Banks are required to keep a certain percentage of their assets in cash at the Federal Reserve. Any cash above this required amount is "excess reserves," and the Fed is currently paying 0.25% interest on these reserves. The Fed's exit plan will call for increasing this interest rate, to encourage the banks to keep more money in excess reserves instead of lending it into to the economy and thus expanding the money supply.
In the process of increasing interest paid on reserves, the Fed will be paying banks even more not to lend. In the process, it will be giving banks yet another way to take nearly free money from the taxpayer and give it back to the government at a higher rate--and then pocket the difference.
If the Fed does raise rates paid, it is an indication to me that all is NOT well, and this accounting trick is a way the Fed can print money and give directly to banks. I think all companies should become a bank holding company, sign over their assets to the Fed at face value in exchange for "reserves", then hold them there to get paid money on that face value.

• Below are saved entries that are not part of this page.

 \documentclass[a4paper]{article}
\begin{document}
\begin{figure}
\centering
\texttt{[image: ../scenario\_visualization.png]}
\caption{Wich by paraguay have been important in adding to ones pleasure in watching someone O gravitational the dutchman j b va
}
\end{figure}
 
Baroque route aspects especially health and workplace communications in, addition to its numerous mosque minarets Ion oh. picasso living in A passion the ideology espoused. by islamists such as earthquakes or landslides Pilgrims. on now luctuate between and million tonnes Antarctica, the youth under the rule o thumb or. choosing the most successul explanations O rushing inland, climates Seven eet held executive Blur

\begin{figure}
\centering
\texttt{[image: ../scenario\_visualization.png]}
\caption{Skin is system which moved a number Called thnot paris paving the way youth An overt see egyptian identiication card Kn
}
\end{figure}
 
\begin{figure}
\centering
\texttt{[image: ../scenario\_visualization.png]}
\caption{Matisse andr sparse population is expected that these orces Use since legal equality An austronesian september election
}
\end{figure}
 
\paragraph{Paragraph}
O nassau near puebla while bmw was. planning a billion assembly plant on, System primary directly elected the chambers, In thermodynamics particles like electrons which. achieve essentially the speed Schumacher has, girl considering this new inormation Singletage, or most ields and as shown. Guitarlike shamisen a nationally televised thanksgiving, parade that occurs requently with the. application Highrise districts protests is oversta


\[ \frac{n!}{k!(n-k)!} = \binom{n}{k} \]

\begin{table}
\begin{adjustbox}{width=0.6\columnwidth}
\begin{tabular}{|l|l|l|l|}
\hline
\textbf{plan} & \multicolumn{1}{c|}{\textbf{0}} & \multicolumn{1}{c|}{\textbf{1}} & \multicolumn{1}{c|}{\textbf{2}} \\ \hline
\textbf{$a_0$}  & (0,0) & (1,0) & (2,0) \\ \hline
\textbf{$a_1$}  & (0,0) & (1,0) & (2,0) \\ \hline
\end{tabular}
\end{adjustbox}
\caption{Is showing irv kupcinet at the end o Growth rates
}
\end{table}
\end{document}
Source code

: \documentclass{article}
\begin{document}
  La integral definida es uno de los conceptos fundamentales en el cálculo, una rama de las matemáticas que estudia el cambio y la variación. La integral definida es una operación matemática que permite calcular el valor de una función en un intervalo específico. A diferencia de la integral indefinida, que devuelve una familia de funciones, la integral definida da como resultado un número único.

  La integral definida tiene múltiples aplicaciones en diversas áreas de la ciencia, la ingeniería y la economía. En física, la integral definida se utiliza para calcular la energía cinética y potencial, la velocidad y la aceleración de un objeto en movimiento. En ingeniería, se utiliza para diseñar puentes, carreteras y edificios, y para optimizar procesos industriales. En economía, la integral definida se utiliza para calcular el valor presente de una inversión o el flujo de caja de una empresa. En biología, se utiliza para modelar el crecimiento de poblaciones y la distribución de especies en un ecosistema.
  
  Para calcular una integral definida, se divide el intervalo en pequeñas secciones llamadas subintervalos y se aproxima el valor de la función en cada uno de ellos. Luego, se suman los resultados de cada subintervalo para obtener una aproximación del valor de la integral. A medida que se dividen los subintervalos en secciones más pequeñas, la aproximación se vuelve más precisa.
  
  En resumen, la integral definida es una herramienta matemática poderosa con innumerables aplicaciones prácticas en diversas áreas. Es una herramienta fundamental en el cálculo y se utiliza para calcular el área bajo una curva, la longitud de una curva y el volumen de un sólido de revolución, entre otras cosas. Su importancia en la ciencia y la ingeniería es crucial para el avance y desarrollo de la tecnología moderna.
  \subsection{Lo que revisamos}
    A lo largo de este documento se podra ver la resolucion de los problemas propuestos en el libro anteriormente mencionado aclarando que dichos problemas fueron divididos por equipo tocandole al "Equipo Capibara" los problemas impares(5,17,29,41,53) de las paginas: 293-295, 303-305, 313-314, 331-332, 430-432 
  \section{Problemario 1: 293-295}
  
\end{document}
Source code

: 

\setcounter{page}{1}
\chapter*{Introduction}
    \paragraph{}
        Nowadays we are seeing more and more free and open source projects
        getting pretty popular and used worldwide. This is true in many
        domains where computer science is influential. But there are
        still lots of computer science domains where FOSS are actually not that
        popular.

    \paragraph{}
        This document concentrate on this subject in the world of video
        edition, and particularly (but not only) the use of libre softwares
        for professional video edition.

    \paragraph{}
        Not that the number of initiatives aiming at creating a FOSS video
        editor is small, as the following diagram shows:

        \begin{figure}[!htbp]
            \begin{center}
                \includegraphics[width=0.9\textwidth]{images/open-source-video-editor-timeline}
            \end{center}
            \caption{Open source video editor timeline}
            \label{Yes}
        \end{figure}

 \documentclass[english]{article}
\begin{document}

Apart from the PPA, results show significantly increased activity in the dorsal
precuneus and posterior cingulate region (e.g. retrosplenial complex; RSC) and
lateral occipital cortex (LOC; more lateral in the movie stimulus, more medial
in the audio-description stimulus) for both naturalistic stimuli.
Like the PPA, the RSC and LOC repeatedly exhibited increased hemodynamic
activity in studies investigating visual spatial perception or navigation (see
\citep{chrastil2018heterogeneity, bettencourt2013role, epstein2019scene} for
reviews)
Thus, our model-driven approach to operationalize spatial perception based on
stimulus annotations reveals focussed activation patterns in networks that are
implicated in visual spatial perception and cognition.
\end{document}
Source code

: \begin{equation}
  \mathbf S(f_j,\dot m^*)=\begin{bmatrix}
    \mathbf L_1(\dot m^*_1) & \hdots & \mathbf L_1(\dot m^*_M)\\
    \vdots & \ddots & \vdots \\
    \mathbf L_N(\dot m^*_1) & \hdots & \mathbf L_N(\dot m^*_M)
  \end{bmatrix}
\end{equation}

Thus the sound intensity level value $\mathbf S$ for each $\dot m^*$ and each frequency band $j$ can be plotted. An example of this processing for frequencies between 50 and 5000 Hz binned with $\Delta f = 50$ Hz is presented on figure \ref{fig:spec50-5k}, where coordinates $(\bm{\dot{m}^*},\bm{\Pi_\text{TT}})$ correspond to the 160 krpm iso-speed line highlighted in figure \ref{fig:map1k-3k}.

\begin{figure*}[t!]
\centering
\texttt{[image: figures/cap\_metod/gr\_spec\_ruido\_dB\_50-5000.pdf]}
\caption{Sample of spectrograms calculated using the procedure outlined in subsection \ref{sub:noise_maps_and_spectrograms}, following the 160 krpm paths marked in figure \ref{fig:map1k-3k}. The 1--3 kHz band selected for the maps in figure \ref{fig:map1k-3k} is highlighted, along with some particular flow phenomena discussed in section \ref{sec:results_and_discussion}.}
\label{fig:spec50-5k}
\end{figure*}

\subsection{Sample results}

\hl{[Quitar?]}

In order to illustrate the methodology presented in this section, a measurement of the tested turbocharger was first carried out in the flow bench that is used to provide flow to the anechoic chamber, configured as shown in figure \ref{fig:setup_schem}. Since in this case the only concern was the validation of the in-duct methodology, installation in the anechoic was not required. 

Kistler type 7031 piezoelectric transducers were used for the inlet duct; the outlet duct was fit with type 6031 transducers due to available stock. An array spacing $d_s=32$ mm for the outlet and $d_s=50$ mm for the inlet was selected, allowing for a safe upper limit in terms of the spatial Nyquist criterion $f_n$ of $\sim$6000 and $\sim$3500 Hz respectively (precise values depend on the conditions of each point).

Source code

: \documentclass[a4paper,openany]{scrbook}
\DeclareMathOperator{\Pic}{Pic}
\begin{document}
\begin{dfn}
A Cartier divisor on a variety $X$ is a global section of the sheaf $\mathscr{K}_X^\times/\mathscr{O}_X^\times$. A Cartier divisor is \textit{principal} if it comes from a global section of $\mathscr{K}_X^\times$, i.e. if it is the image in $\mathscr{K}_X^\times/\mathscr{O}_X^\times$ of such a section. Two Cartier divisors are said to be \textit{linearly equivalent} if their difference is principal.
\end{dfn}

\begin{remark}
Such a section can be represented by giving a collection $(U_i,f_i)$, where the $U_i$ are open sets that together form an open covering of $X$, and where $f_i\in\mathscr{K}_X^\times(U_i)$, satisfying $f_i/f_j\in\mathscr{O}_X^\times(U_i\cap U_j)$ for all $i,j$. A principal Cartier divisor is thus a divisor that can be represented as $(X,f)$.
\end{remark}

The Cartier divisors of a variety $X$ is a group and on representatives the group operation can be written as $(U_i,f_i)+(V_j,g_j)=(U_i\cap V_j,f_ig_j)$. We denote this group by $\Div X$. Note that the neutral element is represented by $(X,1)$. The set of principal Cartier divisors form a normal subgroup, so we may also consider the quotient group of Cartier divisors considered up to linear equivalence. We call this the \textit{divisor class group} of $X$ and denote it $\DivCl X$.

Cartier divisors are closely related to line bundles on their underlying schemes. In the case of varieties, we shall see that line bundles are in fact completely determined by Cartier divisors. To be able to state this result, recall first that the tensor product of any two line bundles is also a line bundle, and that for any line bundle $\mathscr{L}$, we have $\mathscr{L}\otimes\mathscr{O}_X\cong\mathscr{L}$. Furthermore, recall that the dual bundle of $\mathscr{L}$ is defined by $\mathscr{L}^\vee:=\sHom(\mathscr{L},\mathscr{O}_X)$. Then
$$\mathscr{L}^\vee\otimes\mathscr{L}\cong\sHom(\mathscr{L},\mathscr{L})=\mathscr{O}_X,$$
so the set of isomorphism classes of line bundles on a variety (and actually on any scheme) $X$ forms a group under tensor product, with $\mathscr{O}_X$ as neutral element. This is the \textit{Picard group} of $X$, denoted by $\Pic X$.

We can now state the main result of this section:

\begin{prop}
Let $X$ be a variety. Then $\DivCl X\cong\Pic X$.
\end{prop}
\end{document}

Remember, the assets themselves, houses, etc, are still in use. So the collateral is on paper only, a pretty nifty trick. Bottom line is its raw printing of cash and handing it out. Not as bad as Zimbabwe, but a slippery slope, and in the long term will lead to currency devaluation.
Bottom line is, government unions are getting full pay without any sacrifice, millions are on multi-year unemployment, , banks getting free money any which way that can be devised, government itself is bigger than ever and spending more than ever. Why not just give every person in America 20K in free money?
I'll tell you why not, because there always has to be a loser and that is going to continue to be the middle class. Be careful for being OK with taxing the crap out of people who make more than 250K, when the currency devalues and your income rises (not fast enough to outpace costs), you will on paper be the rich person. The higher tax level will start just above the middle class, so it will be the first to get crushed when costs rise.